▶ Instructions to follow
Could you reproduce all of the following entries exactly?

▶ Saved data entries

[Start of Attachment]

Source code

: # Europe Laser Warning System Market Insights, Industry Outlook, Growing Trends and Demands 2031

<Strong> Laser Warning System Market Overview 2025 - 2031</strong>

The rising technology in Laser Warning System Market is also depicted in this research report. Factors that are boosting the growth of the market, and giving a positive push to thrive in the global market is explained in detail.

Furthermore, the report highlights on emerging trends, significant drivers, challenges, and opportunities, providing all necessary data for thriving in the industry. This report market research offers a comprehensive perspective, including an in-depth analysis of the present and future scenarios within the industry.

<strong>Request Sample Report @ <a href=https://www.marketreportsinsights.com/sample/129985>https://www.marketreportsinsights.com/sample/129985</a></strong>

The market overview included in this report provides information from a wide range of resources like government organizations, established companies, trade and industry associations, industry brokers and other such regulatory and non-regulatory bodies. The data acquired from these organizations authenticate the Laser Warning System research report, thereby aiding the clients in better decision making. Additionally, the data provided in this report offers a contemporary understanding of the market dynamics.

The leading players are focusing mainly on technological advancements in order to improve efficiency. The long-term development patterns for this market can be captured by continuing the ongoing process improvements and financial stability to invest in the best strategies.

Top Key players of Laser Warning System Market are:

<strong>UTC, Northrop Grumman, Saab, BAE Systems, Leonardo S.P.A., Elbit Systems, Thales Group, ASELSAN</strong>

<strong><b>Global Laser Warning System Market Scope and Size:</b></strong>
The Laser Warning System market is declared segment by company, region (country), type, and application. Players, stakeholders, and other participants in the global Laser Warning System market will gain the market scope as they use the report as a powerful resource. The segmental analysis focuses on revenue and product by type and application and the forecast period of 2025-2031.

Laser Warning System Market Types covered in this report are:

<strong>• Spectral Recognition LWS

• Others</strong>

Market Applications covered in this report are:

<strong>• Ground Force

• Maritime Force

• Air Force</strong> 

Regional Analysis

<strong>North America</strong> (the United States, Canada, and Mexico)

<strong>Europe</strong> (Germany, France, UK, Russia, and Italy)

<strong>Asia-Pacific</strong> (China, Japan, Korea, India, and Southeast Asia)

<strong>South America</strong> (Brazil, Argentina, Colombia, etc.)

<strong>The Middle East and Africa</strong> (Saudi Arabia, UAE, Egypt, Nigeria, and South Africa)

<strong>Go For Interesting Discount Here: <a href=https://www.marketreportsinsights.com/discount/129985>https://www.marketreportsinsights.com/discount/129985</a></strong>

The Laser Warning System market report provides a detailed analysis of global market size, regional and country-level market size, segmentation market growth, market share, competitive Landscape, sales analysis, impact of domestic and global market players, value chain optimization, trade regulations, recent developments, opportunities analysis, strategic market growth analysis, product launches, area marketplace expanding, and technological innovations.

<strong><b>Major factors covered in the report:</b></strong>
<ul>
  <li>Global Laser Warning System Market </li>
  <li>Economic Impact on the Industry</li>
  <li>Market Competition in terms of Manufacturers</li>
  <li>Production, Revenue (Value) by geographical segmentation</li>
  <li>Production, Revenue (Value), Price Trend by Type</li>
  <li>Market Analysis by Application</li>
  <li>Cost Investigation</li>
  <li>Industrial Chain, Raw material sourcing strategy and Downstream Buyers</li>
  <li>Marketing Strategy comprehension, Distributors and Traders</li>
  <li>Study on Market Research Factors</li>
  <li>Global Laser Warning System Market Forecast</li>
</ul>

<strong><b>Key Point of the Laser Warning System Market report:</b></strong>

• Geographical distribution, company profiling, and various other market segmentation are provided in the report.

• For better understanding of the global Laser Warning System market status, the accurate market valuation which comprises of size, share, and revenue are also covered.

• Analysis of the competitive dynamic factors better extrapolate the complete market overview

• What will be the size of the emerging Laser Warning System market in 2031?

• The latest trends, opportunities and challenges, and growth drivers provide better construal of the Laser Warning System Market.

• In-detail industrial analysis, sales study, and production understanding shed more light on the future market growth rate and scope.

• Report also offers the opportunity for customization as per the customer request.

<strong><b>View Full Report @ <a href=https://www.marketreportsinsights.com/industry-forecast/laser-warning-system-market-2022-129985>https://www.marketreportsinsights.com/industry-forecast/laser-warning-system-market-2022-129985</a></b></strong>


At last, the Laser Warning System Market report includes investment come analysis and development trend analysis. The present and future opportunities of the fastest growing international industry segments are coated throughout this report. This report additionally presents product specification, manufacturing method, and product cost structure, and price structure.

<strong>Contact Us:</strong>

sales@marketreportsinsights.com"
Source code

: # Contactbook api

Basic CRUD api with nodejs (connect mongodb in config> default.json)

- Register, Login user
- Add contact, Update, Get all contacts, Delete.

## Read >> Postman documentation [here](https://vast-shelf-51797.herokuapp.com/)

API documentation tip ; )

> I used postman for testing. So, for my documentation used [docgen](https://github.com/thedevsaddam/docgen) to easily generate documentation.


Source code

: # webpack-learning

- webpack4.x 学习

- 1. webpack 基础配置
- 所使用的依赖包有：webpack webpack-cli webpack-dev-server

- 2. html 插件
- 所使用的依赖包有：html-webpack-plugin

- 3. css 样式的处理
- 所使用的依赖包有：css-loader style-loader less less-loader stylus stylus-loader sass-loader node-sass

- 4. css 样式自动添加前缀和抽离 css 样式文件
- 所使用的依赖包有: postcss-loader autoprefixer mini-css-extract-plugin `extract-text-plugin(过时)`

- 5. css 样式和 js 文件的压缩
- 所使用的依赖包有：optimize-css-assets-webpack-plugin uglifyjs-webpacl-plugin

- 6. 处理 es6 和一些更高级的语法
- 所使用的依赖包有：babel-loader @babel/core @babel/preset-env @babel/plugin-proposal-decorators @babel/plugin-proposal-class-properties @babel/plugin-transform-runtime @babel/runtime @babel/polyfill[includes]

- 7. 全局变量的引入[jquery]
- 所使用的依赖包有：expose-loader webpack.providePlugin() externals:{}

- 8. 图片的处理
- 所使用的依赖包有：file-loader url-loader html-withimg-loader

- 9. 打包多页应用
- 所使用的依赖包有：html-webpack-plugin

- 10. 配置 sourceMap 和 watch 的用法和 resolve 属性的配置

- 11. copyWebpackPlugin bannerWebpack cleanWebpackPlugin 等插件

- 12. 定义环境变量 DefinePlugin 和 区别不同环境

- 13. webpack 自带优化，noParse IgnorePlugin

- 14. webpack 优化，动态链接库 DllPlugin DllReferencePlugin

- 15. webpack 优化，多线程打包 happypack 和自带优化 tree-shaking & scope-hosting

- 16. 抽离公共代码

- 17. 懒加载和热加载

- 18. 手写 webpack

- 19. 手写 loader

[End of Attachment]

▶ Exercise answer
Source code

: # Europe Laser Warning System Market Insights, Industry Outlook, Growing Trends and Demands 2031

<Strong> Laser Warning System Market Overview 2025 - 2031</strong>

The rising technology in Laser Warning System Market is also depicted in this research report. Factors that are boosting the growth of the market, and giving a positive push to thrive in the global market is explained in detail.

Furthermore, the report highlights on emerging trends, significant drivers, challenges, and opportunities, providing all necessary data for thriving in the industry. This report market research offers a comprehensive perspective, including an in-depth analysis of the present and future scenarios within the industry.

<strong>Request Sample Report @ <a href=https://www.marketreportsinsights.com/sample/129985>https://www.marketreportsinsights.com/sample/129985</a></strong>

The market overview included in this report provides information from a wide range of resources like government organizations, established companies, trade and industry associations, industry brokers and other such regulatory and non-regulatory bodies. The data acquired from these organizations authenticate the Laser Warning System research report, thereby aiding the clients in better decision making. Additionally, the data provided in this report offers a contemporary understanding of the market dynamics.

The leading players are focusing mainly on technological advancements in order to improve efficiency. The long-term development patterns for this market can be captured by continuing the ongoing process improvements and financial stability to invest in the best strategies.

Top Key players of Laser Warning System Market are:

<strong>UTC, Northrop Grumman, Saab, BAE Systems, Leonardo S.P.A., Elbit Systems, Thales Group, ASELSAN</strong>

<strong><b>Global Laser Warning System Market Scope and Size:</b></strong>
The Laser Warning System market is declared segment by company, region (country), type, and application. Players, stakeholders, and other participants in the global Laser Warning System market will gain the market scope as they use the report as a powerful resource. The segmental analysis focuses on revenue and product by type and application and the forecast period of 2025-2031.

Laser Warning System Market Types covered in this report are:

<strong>• Spectral Recognition LWS

• Others</strong>

Market Applications covered in this report are:

<strong>• Ground Force

• Maritime Force

• Air Force</strong> 

Regional Analysis

<strong>North America</strong> (the United States, Canada, and Mexico)

<strong>Europe</strong> (Germany, France, UK, Russia, and Italy)

<strong>Asia-Pacific</strong> (China, Japan, Korea, India, and Southeast Asia)

<strong>South America</strong> (Brazil, Argentina, Colombia, etc.)

<strong>The Middle East and Africa</strong> (Saudi Arabia, UAE, Egypt, Nigeria, and South Africa)

<strong>Go For Interesting Discount Here: <a href=https://www.marketreportsinsights.com/discount/129985>https://www.marketreportsinsights.com/discount/129985</a></strong>

The Laser Warning System market report provides a detailed analysis of global market size, regional and country-level market size, segmentation market growth, market share, competitive Landscape, sales analysis, impact of domestic and global market players, value chain optimization, trade regulations, recent developments, opportunities analysis, strategic market growth analysis, product launches, area marketplace expanding, and technological innovations.

<strong><b>Major factors covered in the report:</b></strong>
<ul>
  <li>Global Laser Warning System Market </li>
  <li>Economic Impact on the Industry</li>
  <li>Market Competition in terms of Manufacturers</li>
  <li>Production, Revenue (Value) by geographical segmentation</li>
  <li>Production, Revenue (Value), Price Trend by Type</li>
  <li>Market Analysis by Application</li>
  <li>Cost Investigation</li>
  <li>Industrial Chain, Raw material sourcing strategy and Downstream Buyers</li>
  <li>Marketing Strategy comprehension, Distributors and Traders</li>
  <li>Study on Market Research Factors</li>
  <li>Global Laser Warning System Market Forecast</li>
</ul>

<strong><b>Key Point of the Laser Warning System Market report:</b></strong>

• Geographical distribution, company profiling, and various other market segmentation are provided in the report.

• For better understanding of the global Laser Warning System market status, the accurate market valuation which comprises of size, share, and revenue are also covered.

• Analysis of the competitive dynamic factors better extrapolate the complete market overview

• What will be the size of the emerging Laser Warning System market in 2031?

• The latest trends, opportunities and challenges, and growth drivers provide better construal of the Laser Warning System Market.

• In-detail industrial analysis, sales study, and production understanding shed more light on the future market growth rate and scope.

• Report also offers the opportunity for customization as per the customer request.

<strong><b>View Full Report @ <a href=https://www.marketreportsinsights.com/industry-forecast/laser-warning-system-market-2022-129985>https://www.marketreportsinsights.com/industry-forecast/laser-warning-system-market-2022-129985</a></b></strong>


At last, the Laser Warning System Market report includes investment come analysis and development trend analysis. The present and future opportunities of the fastest growing international industry segments are coated throughout this report. This report additionally presents product specification, manufacturing method, and product cost structure, and price structure.

<strong>Contact Us:</strong>

sales@marketreportsinsights.com"
Source code

: # Contactbook api

Basic CRUD api with nodejs (connect mongodb in config> default.json)

- Register, Login user
- Add contact, Update, Get all contacts, Delete.

## Read >> Postman documentation [here](https://vast-shelf-51797.herokuapp.com/)

API documentation tip ; )

> I used postman for testing. So, for my documentation used [docgen](https://github.com/thedevsaddam/docgen) to easily generate documentation.


Source code

: # webpack-learning

- webpack4.x 学习

- 1. webpack 基础配置
- 所使用的依赖包有：webpack webpack-cli webpack-dev-server

- 2. html 插件
- 所使用的依赖包有：html-webpack-plugin

- 3. css 样式的处理
- 所使用的依赖包有：css-loader style-loader less less-loader stylus stylus-loader sass-loader node-sass

- 4. css 样式自动添加前缀和抽离 css 样式文件
- 所使用的依赖包有: postcss-loader autoprefixer mini-css-extract-plugin `extract-text-plugin(过时)`

- 5. css 样式和 js 文件的压缩
- 所使用的依赖包有：optimize-css-assets-webpack-plugin uglifyjs-webpacl-plugin

- 6. 处理 es6 和一些更高级的语法
- 所使用的依赖包有：babel-loader @babel/core @babel/preset-env @babel/plugin-proposal-decorators @babel/plugin-proposal-class-properties @babel/plugin-transform-runtime @babel/runtime @babel/polyfill[includes]

- 7. 全局变量的引入[jquery]
- 所使用的依赖包有：expose-loader webpack.providePlugin() externals:{}

- 8. 图片的处理
- 所使用的依赖包有：file-loader url-loader html-withimg-loader

- 9. 打包多页应用
- 所使用的依赖包有：html-webpack-plugin

- 10. 配置 sourceMap 和 watch 的用法和 resolve 属性的配置

- 11. copyWebpackPlugin bannerWebpack cleanWebpackPlugin 等插件

- 12. 定义环境变量 DefinePlugin 和 区别不同环境

- 13. webpack 自带优化，noParse IgnorePlugin

- 14. webpack 优化，动态链接库 DllPlugin DllReferencePlugin

- 15. webpack 优化，多线程打包 happypack 和自带优化 tree-shaking & scope-hosting

- 16. 抽离公共代码

- 17. 懒加载和热加载

- 18. 手写 webpack

- 19. 手写 loader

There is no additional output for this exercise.